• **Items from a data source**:

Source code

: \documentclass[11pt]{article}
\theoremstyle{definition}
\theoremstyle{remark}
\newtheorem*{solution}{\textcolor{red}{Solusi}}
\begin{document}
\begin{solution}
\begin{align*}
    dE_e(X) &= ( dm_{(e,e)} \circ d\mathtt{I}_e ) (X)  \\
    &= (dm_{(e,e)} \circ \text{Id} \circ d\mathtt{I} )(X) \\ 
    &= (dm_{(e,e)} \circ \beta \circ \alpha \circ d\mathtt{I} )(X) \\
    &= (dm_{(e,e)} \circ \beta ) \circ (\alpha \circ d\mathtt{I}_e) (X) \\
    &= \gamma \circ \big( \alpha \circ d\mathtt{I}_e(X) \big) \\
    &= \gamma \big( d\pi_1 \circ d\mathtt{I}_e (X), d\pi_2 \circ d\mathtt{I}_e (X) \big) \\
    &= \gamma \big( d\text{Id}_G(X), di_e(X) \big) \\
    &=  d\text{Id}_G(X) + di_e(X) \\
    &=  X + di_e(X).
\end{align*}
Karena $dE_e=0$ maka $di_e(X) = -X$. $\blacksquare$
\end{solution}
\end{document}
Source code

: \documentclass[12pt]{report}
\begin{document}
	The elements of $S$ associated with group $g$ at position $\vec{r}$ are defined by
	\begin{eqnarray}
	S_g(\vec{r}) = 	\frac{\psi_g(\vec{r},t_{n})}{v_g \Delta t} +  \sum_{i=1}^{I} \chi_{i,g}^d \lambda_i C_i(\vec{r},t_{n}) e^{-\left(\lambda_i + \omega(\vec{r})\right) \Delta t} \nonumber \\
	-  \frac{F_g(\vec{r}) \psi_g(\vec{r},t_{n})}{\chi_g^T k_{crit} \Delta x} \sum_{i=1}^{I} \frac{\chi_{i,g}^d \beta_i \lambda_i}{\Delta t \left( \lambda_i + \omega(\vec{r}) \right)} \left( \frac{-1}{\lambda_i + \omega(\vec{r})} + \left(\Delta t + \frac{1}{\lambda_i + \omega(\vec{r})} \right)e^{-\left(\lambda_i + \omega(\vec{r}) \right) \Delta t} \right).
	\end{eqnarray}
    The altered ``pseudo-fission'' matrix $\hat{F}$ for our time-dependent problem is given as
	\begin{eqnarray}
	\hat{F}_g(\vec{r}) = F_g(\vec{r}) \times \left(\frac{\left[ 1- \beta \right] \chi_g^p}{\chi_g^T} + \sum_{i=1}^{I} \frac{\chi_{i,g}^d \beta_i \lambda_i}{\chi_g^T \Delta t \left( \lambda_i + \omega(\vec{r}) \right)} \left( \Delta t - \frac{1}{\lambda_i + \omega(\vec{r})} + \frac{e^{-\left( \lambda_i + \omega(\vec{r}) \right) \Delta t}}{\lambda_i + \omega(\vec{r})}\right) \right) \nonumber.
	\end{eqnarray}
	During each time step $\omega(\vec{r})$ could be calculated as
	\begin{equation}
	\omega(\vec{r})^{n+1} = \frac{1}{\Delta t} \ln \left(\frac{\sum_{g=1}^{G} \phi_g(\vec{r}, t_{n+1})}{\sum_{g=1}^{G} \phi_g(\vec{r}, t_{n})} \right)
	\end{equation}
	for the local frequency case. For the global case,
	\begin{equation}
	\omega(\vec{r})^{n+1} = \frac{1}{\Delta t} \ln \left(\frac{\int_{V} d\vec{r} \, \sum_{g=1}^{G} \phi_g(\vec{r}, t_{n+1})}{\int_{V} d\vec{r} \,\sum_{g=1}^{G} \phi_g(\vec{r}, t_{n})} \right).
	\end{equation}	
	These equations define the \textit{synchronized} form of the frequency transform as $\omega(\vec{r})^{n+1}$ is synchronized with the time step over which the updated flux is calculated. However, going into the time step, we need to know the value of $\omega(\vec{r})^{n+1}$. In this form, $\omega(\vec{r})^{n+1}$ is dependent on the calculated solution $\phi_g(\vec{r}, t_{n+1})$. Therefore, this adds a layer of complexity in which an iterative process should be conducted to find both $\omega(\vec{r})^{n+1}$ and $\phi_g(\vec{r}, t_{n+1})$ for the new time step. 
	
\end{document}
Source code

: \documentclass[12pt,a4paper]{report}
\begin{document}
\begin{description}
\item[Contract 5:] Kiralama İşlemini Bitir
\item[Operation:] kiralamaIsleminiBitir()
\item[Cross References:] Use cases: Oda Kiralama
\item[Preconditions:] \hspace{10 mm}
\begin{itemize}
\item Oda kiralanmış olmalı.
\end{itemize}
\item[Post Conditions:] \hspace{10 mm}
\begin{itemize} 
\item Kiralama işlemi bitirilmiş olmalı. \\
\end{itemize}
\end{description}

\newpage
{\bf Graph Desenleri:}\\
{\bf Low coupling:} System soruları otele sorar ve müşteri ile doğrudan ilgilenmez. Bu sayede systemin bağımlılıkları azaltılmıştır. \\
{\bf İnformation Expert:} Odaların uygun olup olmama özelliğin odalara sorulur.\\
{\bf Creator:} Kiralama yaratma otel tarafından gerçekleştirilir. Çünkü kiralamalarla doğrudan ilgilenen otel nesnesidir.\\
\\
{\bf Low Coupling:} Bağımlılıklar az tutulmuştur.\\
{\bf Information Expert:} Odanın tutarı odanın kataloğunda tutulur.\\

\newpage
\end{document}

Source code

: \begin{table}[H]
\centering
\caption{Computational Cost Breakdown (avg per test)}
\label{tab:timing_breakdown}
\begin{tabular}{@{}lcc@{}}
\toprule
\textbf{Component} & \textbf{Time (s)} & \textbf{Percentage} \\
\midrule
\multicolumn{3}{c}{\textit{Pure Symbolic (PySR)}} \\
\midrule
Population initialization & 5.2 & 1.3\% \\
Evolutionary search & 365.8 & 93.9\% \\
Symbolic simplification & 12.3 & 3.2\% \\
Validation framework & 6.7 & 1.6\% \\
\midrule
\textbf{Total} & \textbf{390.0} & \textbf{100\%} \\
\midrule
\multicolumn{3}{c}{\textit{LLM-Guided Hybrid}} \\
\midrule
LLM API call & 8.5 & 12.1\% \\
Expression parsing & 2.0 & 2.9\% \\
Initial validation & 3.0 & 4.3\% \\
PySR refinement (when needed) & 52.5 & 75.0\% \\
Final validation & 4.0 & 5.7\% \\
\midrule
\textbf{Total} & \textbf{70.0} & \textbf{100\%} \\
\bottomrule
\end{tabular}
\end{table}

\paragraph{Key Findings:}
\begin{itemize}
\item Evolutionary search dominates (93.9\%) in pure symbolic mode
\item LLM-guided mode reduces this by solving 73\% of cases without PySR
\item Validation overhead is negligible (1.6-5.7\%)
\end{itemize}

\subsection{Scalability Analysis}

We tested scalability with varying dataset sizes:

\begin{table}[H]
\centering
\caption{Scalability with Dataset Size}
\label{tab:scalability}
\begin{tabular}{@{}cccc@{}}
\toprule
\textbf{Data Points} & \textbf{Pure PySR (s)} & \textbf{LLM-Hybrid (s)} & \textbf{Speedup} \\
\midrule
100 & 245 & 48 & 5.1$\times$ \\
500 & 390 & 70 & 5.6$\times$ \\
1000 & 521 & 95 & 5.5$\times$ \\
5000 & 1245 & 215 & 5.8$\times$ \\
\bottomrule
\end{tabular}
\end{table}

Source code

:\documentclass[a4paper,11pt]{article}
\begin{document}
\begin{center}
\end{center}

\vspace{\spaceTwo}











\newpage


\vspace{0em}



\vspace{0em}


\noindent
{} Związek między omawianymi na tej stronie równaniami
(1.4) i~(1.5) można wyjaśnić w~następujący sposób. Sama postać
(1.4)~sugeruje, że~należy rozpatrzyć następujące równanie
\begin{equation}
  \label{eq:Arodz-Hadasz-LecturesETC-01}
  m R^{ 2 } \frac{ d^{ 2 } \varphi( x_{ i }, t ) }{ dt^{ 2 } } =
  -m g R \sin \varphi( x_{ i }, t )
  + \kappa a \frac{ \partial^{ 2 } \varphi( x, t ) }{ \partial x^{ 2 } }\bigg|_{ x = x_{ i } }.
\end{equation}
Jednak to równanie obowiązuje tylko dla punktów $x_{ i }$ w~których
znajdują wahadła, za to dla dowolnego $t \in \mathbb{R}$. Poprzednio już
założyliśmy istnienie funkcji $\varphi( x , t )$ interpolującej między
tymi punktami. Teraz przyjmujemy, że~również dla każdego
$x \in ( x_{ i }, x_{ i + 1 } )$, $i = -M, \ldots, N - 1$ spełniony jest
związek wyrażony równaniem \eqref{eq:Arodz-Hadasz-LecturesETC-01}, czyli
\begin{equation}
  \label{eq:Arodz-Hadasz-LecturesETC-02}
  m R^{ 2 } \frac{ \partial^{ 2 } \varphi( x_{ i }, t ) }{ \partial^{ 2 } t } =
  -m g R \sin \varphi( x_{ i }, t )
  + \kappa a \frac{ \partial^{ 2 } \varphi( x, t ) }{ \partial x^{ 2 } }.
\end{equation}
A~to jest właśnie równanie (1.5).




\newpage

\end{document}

• **Required action**: Beginning at the line that holds "tymi punktami. Teraz", copy every line through the end of the entries exactly as given, and only those lines.

• **Answer section**:
tymi punktami. Teraz przyjmujemy, że~również dla każdego
$x \in ( x_{ i }, x_{ i + 1 } )$, $i = -M, \ldots, N - 1$ spełniony jest
związek wyrażony równaniem \eqref{eq:Arodz-Hadasz-LecturesETC-01}, czyli
\begin{equation}
  \label{eq:Arodz-Hadasz-LecturesETC-02}
  m R^{ 2 } \frac{ \partial^{ 2 } \varphi( x_{ i }, t ) }{ \partial^{ 2 } t } =
  -m g R \sin \varphi( x_{ i }, t )
  + \kappa a \frac{ \partial^{ 2 } \varphi( x, t ) }{ \partial x^{ 2 } }.
\end{equation}
A~to jest właśnie równanie (1.5).




\newpage

\end{document}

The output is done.